**What you need to do:** Transcribe the listing below only from the line with "3. **Make your changes**" up to and including the line with "## 📄 License".

**Source data:**

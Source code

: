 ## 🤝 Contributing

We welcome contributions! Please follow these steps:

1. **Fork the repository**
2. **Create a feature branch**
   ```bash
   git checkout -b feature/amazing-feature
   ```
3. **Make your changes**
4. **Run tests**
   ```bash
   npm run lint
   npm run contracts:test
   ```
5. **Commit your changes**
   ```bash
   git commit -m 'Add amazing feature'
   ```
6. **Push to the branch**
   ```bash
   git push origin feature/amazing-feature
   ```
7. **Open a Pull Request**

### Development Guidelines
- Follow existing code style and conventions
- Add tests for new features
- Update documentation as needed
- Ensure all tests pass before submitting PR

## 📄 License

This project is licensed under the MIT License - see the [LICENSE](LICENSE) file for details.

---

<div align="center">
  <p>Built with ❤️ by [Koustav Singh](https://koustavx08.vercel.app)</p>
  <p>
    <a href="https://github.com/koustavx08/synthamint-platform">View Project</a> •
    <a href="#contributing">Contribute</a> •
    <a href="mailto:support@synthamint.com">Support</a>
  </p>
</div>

**Problem solution:**
3. **Make your changes**
4. **Run tests**
   ```bash
   npm run lint
   npm run contracts:test
   ```
5. **Commit your changes**
   ```bash
   git commit -m 'Add amazing feature'
   ```
6. **Push to the branch**
   ```bash
   git push origin feature/amazing-feature
   ```
7. **Open a Pull Request**

### Development Guidelines
- Follow existing code style and conventions
- Add tests for new features
- Update documentation as needed
- Ensure all tests pass before submitting PR

## 📄 License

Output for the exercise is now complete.